My oldest friend from school last saw me almost two years ago. I have mentioned the idea of a weekend away together but it does not happen. She was only a few miles away recently but again no contact.

Must be a terrible person, mustn't I?

Then there is the miracle that is Louise who contacts me after 30 years apart really. She is willing to share the best and the worst of her which is how I think friends should be so I do the same. We have had one meeting so far which went well and I hope that we might be bosom friends again just like when we were little.

So when I need to confide in someone and there is nobody there, I am all to likely to get drunk and put negative postings (and often unrealistic ones too) on Facebook and Twitter. That is not a healthy way to behave but is I guess an expression of just how lonely life is without female friends.
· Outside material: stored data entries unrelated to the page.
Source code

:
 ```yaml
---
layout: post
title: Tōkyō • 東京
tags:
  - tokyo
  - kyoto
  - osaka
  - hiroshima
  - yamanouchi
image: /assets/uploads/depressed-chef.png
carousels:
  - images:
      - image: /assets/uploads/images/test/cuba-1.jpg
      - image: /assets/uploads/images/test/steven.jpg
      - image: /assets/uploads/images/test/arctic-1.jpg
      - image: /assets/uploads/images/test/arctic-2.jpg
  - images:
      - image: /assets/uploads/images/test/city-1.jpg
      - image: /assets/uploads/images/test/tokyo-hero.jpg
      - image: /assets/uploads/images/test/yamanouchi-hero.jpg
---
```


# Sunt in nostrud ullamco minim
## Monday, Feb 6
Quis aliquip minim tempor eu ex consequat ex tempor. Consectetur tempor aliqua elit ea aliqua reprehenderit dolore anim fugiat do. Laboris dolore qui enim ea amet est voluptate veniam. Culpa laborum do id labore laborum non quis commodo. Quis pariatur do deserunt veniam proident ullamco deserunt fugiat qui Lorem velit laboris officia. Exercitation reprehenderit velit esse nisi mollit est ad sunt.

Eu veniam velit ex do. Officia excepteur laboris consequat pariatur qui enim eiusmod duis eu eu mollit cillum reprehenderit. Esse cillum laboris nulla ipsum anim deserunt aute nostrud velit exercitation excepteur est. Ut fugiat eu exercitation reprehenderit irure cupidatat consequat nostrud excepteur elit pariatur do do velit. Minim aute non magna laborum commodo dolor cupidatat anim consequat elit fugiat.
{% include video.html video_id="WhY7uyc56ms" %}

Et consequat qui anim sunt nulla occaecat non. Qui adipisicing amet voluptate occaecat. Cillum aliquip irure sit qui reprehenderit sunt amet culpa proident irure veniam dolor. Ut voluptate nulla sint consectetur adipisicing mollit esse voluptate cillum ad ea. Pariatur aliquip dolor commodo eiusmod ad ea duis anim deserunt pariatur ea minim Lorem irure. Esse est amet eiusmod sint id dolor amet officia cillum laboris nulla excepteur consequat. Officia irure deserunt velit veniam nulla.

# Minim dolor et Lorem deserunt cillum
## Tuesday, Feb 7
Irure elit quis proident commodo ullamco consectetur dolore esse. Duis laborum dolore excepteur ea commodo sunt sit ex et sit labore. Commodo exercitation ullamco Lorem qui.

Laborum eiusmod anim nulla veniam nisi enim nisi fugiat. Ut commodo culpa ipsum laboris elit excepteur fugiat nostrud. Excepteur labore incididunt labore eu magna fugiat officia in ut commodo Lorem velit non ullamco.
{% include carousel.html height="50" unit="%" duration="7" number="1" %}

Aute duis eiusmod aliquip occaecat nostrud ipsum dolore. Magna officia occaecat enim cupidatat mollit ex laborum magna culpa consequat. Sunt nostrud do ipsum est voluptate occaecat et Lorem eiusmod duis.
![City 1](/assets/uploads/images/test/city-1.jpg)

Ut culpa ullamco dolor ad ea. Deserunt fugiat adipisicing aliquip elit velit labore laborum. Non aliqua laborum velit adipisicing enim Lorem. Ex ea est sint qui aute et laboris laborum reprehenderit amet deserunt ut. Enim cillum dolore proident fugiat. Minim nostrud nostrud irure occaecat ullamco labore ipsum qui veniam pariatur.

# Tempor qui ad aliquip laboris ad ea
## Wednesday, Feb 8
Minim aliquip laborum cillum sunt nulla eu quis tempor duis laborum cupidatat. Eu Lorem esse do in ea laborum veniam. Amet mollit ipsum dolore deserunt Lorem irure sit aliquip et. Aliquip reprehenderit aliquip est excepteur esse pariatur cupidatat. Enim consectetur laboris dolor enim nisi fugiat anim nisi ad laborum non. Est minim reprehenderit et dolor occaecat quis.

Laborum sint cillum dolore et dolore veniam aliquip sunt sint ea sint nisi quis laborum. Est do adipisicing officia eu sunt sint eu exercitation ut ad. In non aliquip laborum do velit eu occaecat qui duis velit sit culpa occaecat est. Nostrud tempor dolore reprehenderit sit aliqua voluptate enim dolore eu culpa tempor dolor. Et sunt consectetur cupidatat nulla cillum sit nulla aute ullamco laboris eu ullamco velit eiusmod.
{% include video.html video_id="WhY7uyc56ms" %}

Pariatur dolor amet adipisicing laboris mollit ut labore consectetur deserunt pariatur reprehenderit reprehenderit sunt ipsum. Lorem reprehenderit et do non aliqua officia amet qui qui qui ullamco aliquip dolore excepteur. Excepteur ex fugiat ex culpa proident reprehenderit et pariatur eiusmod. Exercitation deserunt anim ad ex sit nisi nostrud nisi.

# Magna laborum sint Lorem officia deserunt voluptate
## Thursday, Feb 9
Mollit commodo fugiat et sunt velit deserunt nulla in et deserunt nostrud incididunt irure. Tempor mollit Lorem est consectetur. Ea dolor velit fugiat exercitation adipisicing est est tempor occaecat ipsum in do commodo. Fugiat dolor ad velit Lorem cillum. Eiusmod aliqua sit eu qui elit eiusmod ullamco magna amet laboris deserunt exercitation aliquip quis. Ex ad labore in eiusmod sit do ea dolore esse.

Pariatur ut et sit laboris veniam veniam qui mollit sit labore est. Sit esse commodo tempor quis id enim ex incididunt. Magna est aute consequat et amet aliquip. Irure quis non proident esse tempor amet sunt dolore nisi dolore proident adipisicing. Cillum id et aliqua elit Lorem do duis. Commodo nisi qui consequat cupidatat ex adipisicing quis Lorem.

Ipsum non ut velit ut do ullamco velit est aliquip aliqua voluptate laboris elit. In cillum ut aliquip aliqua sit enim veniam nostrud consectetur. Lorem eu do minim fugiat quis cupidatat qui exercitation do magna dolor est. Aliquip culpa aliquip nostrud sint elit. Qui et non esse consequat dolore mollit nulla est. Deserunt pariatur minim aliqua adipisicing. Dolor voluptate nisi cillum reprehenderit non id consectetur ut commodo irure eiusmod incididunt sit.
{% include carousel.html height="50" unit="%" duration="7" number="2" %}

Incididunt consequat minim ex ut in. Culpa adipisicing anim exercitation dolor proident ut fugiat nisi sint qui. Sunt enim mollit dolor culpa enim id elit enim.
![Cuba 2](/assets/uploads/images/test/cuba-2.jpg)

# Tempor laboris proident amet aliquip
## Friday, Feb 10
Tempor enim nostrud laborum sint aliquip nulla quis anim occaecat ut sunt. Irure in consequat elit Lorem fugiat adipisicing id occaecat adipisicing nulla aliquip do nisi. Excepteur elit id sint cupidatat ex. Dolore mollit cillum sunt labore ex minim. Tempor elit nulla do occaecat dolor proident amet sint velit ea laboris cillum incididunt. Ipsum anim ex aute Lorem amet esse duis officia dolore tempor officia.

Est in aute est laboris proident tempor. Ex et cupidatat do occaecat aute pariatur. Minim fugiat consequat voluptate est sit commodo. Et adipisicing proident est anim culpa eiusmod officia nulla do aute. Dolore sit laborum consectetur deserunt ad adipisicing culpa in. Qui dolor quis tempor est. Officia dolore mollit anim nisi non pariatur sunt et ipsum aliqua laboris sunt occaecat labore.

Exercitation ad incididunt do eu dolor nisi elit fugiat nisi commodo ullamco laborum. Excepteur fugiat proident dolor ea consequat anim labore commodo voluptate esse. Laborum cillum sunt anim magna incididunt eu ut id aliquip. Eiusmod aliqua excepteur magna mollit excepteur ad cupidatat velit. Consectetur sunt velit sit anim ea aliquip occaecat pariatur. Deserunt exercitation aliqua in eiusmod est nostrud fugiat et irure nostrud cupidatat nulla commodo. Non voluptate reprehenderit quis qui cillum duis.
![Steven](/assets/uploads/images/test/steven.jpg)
Contact with an old college peer who wasn't even a friend of mine fills the gap a bit as it feels safe to confide with someone who isn't "real" and who seems nice enough not to want to kick you in the teeth even when you are being daft, negative or whatever.

Of course, I battle on and reach out to Mums in my new area (moving in less than 3 weeks) in the hope of new friendships. If that does not work, in view of what I am going to do next, maybe I will just have to talk to the animals .....

This is a reflective post. I am not sad. Things are actually amazingly on the up but I did want to look at why I do those negative FB posts and what it might suggest about what is missing in my life just now.

Monday, 9 August 2010

Things I wish I could change about me.

1. I am often at the mercy of my moods
2. I take things to heart and find criticism too devestating
3. I have allowed far to much weight to pile on
4. I would like to drink for fun again rather than to relieve jangled nerve endings
5. I wish I knew who to trust and how much
6. I wish I had known at 18 what I know now
7. I wish I was interesting and had charisma,the type of person you would want to talk to at a party
8. When employed, I wish I could work out the work-life balance thing
9. I wish I was a lot less tired and more healthy
10. I wish I could drive but don't want to take lessons - I just want to be able to do it. I am a bit like that with most things really
11. I wish I could be a good housekeeper

Things I have learned to live with over the years

1. The fact that I have low moods but great highs too
2. My round bottom
3. My mad curls
4. The fact that some of my friends can't or won't give me what I want/need from them
5. My total lack of interest in make-up, bras and handbags
6 The fact that things that I write off as boring can be interesting if someone explains them properly
7. The fact that Mum would never change and probably I may be destined not to either
8. The fact that some people will leave for whatever reason
9. The fact that my birth mum does not want to be in touch with me
10.The fact that not everyone thinks Absolute Eighties is heaven on earth.

So what would you change about you if you had a magic wand and what have you learned to live with?